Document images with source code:
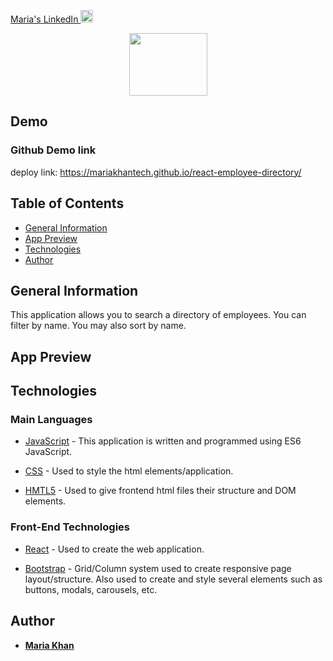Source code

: 
<!--linkedin logo-->
<a class="LI-simple-link" href='https://www.linkedin.com/in/maria-khan-9202471a3?trk=profile-badge'>Maria's LinkedIn <img src="https://edent.github.io/SuperTinyIcons/images/svg/linkedin.svg" alt="linkedin logo." width="20" height="20"> </a></div>


<!-- image for team tracker-->
  <p align="center">
  <a href="#">
    <img src="https://library.kissclipart.com/20180830/spw/kissclipart-women-icon-clipart-computer-icons-woman-clip-art-5daaf8ff186921d7.png" width="125" height="100"/>
  </a>
  
## Demo 



### Github Demo link

deploy link: https://mariakhantech.github.io/react-employee-directory/

## Table of Contents
* [General Information](#general-information)
* [App Preview](#app-preview)
* [Technologies](technologies)
* [Author](#author)

## General Information
This application allows you to search a directory of employees. You can filter by name. You may also sort by name.



## App Preview

## Technologies
### Main Languages

* [JavaScript](https://developer.mozilla.org/en-US/docs/Web/JavaScript) - This application is written and programmed using ES6 JavaScript.

* [CSS](https://developer.mozilla.org/en-US/docs/Web/CSS) - Used to style the html elements/application.

* [HMTL5](https://developer.mozilla.org/en-US/docs/Web/HTML) - Used to give frontend html files their structure and DOM elements.




### Front-End Technologies

* [React](https://reactjs.org/) - Used to create the web application.

* [Bootstrap](https://getbootstrap.com/) - Grid/Column system used to create responsive page layout/structure.  Also used to create and style several elements such as buttons, modals, carousels, etc.


 

## Author

* **[Maria Khan](https://github.com/MariaKhantech)**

- _Exercise instructions_
Without changing a word, transcribe all of the data and omit its images.

- _Reply to the exercise_
Source code

: 
<!--linkedin logo-->
<a class="LI-simple-link" href='https://www.linkedin.com/in/maria-khan-9202471a3?trk=profile-badge'>Maria's LinkedIn <img src="https://edent.github.io/SuperTinyIcons/images/svg/linkedin.svg" alt="linkedin logo." width="20" height="20"> </a></div>


<!-- image for team tracker-->
  <p align="center">
  <a href="#">
    <img src="https://library.kissclipart.com/20180830/spw/kissclipart-women-icon-clipart-computer-icons-woman-clip-art-5daaf8ff186921d7.png" width="125" height="100"/>
  </a>
  
## Demo 



### Github Demo link

deploy link: https://mariakhantech.github.io/react-employee-directory/

## Table of Contents
* [General Information](#general-information)
* [App Preview](#app-preview)
* [Technologies](technologies)
* [Author](#author)

## General Information
This application allows you to search a directory of employees. You can filter by name. You may also sort by name.



## App Preview

## Technologies
### Main Languages

* [JavaScript](https://developer.mozilla.org/en-US/docs/Web/JavaScript) - This application is written and programmed using ES6 JavaScript.

* [CSS](https://developer.mozilla.org/en-US/docs/Web/CSS) - Used to style the html elements/application.

* [HMTL5](https://developer.mozilla.org/en-US/docs/Web/HTML) - Used to give frontend html files their structure and DOM elements.




### Front-End Technologies

* [React](https://reactjs.org/) - Used to create the web application.

* [Bootstrap](https://getbootstrap.com/) - Grid/Column system used to create responsive page layout/structure.  Also used to create and style several elements such as buttons, modals, carousels, etc.


 

## Author

* **[Maria Khan](https://github.com/MariaKhantech)**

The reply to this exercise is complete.